The United States is engaging in bilateral examinations with foreign governments to ensure that a "culture of care" is in place for the electronic exchange of taxpayer information under the Foreign Account Tax Compliance Act and other regimes, according to Douglas O'Donnell, assistant deputy commissioner (international), IRS Large Business and International Division.
The IRS is working with other jurisdictions to analyze their legal frameworks for information exchange, technology systems, and policies and procedures for the monitoring of access to the shared data, O'Donnell said June 11 at the Executive Enterprise Institute's annual Forum on International Tax Withholding and Information Reporting in New York. The effort has turned out to be "a really heavy lift," but safeguarding the data that will be shared with other countries is a top priority for the United States, he said.

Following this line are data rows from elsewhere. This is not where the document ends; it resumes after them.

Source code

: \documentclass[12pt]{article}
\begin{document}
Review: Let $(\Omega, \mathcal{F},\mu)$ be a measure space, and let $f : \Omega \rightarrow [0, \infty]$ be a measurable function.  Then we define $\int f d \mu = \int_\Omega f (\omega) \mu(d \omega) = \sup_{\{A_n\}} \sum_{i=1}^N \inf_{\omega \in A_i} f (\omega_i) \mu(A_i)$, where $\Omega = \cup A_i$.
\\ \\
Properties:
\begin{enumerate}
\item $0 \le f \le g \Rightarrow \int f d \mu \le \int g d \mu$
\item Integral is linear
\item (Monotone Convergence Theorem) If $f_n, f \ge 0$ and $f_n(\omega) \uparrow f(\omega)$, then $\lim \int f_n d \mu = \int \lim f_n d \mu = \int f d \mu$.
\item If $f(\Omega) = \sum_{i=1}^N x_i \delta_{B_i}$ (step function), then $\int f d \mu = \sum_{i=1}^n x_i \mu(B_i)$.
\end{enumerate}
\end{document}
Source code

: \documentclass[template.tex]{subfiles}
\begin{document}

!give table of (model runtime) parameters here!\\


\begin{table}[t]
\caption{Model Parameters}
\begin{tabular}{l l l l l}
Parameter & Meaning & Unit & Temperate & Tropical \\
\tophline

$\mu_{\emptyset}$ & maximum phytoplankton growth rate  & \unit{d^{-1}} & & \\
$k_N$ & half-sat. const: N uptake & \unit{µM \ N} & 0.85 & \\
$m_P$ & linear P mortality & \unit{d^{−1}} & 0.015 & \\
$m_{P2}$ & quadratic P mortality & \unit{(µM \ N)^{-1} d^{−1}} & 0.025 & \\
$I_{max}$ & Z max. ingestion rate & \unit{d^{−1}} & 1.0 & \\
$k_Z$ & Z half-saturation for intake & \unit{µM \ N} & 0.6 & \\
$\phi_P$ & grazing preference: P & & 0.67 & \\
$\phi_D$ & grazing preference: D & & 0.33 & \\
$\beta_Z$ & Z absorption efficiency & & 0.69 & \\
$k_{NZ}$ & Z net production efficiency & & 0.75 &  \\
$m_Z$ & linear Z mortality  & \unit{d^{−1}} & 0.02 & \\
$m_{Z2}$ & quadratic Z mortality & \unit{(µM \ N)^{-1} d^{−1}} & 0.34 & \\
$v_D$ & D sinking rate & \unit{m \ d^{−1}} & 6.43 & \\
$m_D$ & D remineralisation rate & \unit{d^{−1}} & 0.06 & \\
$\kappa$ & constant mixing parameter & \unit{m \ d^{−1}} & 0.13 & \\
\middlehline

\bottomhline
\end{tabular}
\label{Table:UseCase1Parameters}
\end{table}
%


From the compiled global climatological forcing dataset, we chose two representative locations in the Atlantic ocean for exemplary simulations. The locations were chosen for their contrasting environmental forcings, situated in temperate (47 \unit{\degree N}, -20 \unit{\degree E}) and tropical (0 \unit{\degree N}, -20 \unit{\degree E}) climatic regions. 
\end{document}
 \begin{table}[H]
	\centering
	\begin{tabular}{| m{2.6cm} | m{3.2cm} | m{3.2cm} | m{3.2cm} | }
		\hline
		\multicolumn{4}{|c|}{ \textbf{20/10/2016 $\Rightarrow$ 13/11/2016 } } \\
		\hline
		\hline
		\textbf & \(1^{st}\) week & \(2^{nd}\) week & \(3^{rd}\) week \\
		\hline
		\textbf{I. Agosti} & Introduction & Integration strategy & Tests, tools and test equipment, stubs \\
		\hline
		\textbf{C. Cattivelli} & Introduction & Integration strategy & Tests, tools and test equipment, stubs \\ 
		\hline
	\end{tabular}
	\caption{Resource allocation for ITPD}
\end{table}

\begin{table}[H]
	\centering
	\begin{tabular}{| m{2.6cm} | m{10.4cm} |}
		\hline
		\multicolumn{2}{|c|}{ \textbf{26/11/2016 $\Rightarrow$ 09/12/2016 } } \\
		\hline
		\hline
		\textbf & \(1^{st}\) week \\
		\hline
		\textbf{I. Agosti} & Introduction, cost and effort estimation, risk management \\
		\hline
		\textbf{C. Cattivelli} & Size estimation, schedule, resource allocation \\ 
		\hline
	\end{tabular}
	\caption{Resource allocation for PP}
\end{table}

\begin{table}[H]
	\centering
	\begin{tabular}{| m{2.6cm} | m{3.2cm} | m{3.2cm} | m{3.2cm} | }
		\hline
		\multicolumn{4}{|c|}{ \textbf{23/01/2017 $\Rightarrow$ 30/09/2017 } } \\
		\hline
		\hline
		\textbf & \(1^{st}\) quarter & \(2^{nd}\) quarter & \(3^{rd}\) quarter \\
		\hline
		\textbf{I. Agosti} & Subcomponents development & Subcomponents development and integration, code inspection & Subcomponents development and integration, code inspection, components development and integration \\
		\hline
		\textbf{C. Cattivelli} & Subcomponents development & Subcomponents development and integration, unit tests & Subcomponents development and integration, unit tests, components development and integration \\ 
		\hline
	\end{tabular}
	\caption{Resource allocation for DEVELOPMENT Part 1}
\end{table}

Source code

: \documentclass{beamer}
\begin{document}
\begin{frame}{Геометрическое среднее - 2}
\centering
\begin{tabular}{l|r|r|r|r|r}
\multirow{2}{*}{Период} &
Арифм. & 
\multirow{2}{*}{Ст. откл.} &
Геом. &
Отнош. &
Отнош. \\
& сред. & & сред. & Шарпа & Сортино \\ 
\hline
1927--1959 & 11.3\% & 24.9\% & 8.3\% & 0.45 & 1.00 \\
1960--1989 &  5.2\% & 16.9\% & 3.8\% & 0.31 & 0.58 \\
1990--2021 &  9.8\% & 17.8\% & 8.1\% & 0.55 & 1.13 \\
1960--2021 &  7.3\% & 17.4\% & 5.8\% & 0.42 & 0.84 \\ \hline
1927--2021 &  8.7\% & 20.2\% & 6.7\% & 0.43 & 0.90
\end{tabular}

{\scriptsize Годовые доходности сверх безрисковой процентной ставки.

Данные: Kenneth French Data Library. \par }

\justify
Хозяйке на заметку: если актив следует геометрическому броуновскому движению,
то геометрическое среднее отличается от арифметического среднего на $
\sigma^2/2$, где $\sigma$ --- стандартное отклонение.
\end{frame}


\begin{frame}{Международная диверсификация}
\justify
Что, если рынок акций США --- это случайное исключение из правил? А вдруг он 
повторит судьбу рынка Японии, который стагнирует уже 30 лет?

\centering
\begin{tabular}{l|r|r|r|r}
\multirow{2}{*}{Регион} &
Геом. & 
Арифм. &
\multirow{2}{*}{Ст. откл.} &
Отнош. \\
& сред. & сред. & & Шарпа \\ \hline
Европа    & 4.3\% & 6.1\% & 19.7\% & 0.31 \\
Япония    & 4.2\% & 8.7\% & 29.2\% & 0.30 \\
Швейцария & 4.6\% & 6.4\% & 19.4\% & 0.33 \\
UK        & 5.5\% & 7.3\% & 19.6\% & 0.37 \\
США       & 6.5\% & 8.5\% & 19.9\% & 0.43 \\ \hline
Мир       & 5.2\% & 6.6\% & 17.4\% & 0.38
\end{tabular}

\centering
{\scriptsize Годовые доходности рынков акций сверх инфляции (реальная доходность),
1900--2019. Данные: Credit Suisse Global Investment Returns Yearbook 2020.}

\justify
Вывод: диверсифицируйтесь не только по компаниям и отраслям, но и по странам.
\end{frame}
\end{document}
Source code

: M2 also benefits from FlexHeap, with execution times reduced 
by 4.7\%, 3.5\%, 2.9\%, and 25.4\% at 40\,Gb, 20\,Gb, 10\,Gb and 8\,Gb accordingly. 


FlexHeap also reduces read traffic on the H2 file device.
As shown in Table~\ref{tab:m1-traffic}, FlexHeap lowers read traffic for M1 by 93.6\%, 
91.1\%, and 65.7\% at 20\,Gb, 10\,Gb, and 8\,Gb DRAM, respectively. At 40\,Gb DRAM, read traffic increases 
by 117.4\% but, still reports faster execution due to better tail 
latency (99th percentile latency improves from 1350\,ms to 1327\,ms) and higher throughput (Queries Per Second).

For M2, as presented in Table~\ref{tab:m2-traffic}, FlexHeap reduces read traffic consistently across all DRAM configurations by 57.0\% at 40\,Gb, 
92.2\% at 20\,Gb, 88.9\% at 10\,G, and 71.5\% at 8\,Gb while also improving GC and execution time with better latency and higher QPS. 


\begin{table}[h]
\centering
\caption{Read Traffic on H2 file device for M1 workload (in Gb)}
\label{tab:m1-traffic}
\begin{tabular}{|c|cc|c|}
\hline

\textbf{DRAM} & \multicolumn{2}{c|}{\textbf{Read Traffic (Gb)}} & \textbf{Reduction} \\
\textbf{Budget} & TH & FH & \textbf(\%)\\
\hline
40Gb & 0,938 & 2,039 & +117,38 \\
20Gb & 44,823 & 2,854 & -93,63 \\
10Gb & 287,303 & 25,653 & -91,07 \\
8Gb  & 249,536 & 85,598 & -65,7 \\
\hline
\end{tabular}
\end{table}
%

Likewise, the IRS is putting in place the proper safeguards to handle data turned over to the United States, said Theodore Setzer, program manager (foreign payments), LB&I. Leadership is working to make sure that everyone understands the policies and what the information received can be used for, he said, adding that "the safeguard equation goes both ways."
O'Donnell said the IRS also is checking to make sure that other countries have the necessary infrastructure in place to deliver on the requirements of the FATCA intergovernmental agreements. U.S. officials need to be confident that if they reach out to a competent authority with concerns about a financial institution, that country has the ability to actually do something about it, he said.
Compatibility Is the Goal
FATCA has served as an impetus for the United States to work more closely with other governments to better harmonize schemata and standards for the electronic exchange of information that can also be used for future initiatives, such as the OECD's global common reporting standard and work by the OECD's treaty relief and compliance enhancement group, said William Holmes, director (international data management), LB&I. There are now venues for tech professionals from around the world to work one on one and address challenges, he said.
There will never be a single form that will be used for all information exchange purposes, but the IRS intends to release a single electronic schema that could be used for a multitude of forms, Holmes said. He said the goal is to implement a schema with enough rigor that the country that receives the information can use it, while ensuring that the person loading the data correctly inputs all the information.
Setzer added that the IRS is moving away from the old approach of examiners looking at paper forms and is now accessing more information electronically. Instead of the form itself, the data behind the forms have become the most important element, he said. Accordingly, it's important to have organized data that can be filtered and sorted, Setzer said.
Nonresident Alien Deposit Interest Regulations
Rev. Proc. 2012-24, 2012-20 IRB 913 provides a list of dozens of countries with which the United States has agreed to exchange tax information, as described in concurrently issued final regulations on the reporting of deposit interest paid to nonresident aliens. The United States currently has provided for automatic exchange only with Canada; a request is required for information exchange with the other countries.
O'Donnell said that with the enactment of intergovernmental agreements, the United States expects to "get comfortable" providing bulk data to its partners. As such, the IRS is likely to update the list in Rev. Proc. 2012-24 to provide for automatic exchange with more countries. The updates are likely to occur with greater-than-annual frequency, he said.